Com as queimadas, cresce o número de atropelamentos de animais, afugentados pelo fogo e atordoados pela fumaça. Segundo a plataforma Estrada Viva, do governo do Mato Grosso do Sul, até agosto, 199 foram atropelados.
Nos últimos meses, santuários importantes da ONG Onçafari no Pantanal foram queimados. No início do ano, pela primeira vez desde 2020 — quando um terço do Pantanal queimou — a população de araras-azuis voltava a crescer na Reserva São Francisco do Perigara, maior refúgio da espécie no mundo. Mas nos últimos meses, 90% de sua área foi queimada. As aves voam e conseguem escapar, diz Mario Haberfeld, fundador da ONG. Mas a perda de habitat pode ser fatal a longo prazo.

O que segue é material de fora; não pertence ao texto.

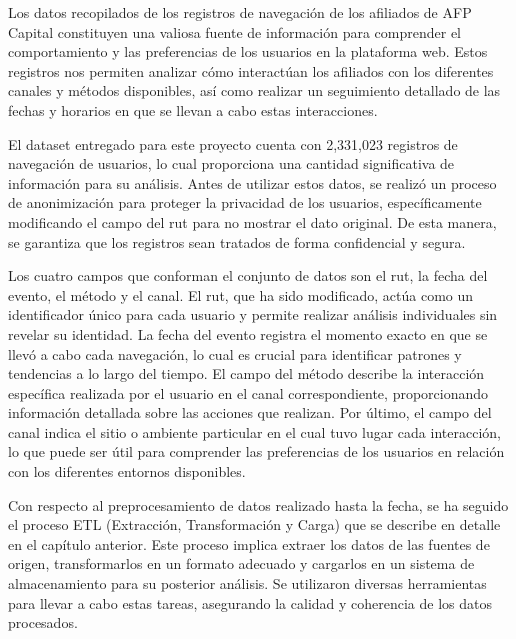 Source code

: Los datos recopilados de los registros de navegación de los afiliados de AFP Capital constituyen una valiosa fuente de información para comprender el comportamiento y las preferencias de los usuarios en la plataforma web. Estos registros nos permiten analizar cómo interactúan los afiliados con los diferentes canales y métodos disponibles, así como realizar un seguimiento detallado de las fechas y horarios en que se llevan a cabo estas interacciones.

El dataset entregado para este proyecto cuenta con 2,331,023 registros de navegación de usuarios, lo cual proporciona una cantidad significativa de información para su análisis. Antes de utilizar estos datos, se realizó un proceso de anonimización para proteger la privacidad de los usuarios, específicamente modificando el campo del rut para no mostrar el dato original. De esta manera, se garantiza que los registros sean tratados de forma confidencial y segura.

Los cuatro campos que conforman el conjunto de datos son el rut, la fecha del evento, el método y el canal. El rut, que ha sido modificado, actúa como un identificador único para cada usuario y permite realizar análisis individuales sin revelar su identidad. La fecha del evento registra el momento exacto en que se llevó a cabo cada navegación, lo cual es crucial para identificar patrones y tendencias a lo largo del tiempo. El campo del método describe la interacción específica realizada por el usuario en el canal correspondiente, proporcionando información detallada sobre las acciones que realizan. Por último, el campo del canal indica el sitio o ambiente particular en el cual tuvo lugar cada interacción, lo que puede ser útil para comprender las preferencias de los usuarios en relación con los diferentes entornos disponibles.

Con respecto al preprocesamiento de datos realizado hasta la fecha, se ha seguido el proceso ETL (Extracción, Transformación y Carga) que se describe en detalle en el capítulo anterior. Este proceso implica extraer los datos de las fuentes de origen, transformarlos en un formato adecuado y cargarlos en un sistema de almacenamiento para su posterior análisis. Se utilizaron diversas herramientas para llevar a cabo estas tareas, asegurando la calidad y coherencia de los datos procesados.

As reservas Santa Sofia e Caimã, onde vivem onças, tatus, tamanduás, macacos e jacarés, tiveram 65% e 80% de sua área queimadas. O fogo atingiu o corredor ecológico de 430 mil hectares (o triplo da cidade de São Paulo) criado pela Onçafari com a conexão entre 12 propriedades.

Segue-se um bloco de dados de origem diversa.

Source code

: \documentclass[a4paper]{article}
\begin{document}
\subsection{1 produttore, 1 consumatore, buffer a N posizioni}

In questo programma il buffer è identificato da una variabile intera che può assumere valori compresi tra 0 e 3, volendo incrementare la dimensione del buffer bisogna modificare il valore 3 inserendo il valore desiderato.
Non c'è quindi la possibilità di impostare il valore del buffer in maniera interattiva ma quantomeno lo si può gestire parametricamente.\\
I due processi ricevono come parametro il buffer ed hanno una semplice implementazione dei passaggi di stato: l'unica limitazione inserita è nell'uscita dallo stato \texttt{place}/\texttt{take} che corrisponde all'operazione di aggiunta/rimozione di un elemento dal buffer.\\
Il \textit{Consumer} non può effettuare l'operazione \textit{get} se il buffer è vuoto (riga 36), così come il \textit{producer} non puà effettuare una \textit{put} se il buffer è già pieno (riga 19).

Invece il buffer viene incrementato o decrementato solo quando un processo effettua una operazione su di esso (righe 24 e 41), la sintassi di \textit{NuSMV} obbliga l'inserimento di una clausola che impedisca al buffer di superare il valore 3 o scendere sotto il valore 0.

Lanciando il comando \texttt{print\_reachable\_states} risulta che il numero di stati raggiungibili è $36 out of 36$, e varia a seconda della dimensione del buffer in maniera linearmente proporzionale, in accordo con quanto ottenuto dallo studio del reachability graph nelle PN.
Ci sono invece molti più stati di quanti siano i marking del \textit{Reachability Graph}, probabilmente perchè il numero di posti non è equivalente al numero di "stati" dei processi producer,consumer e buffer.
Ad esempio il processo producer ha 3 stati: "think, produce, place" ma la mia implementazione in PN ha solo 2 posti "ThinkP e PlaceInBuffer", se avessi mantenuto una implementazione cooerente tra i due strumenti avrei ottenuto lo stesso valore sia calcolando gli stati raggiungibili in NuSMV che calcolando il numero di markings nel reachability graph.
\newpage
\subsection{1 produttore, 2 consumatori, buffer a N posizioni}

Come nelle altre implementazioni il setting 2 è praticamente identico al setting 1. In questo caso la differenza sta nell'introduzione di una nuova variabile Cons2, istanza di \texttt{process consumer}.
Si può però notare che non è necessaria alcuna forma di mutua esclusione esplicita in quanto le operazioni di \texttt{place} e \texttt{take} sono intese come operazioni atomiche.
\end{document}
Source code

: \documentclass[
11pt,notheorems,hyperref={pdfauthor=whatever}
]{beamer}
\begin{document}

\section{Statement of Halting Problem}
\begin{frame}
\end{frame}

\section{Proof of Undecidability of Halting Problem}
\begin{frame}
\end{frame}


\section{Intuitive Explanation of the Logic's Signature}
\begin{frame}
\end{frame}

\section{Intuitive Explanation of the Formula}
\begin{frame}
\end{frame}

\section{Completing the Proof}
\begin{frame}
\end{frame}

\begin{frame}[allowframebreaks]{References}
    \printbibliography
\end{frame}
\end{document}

“Até onça encontramos carbonizada. Se uma onça não conseguia fugir, imagina outros animais. Encontramos vários queimados ou machucados, como macacos, antas e tamanduás”, conta Haberfeld.
A Onçafari intensificou as ações para recuperação da fauna, com construção de poços e açudes, para que animais encontrem água. Pelo menos três onças foram resgatadas. Mas os riscos se prolongam, alerta Haberfeld.
“Se não tiver caça disponível para a onça, como cotia e capivara, ela pode acabar predando bois e vacas. Isso gera reação de fazendeiros”.
Em Minas, o fogo chegou à Serra do Caraça, onde fica o santuário do lobo-guará, visto quase todas as noites no pátio da Igreja Nossa Senhora Mãe dos Homens. Outro local sob risco é o dos pirarucus na Ilha do Bananal, no Tocantins. No início do mês, devido à seca, brigadistas do Ibama precisaram resgatar os peixes com as mãos.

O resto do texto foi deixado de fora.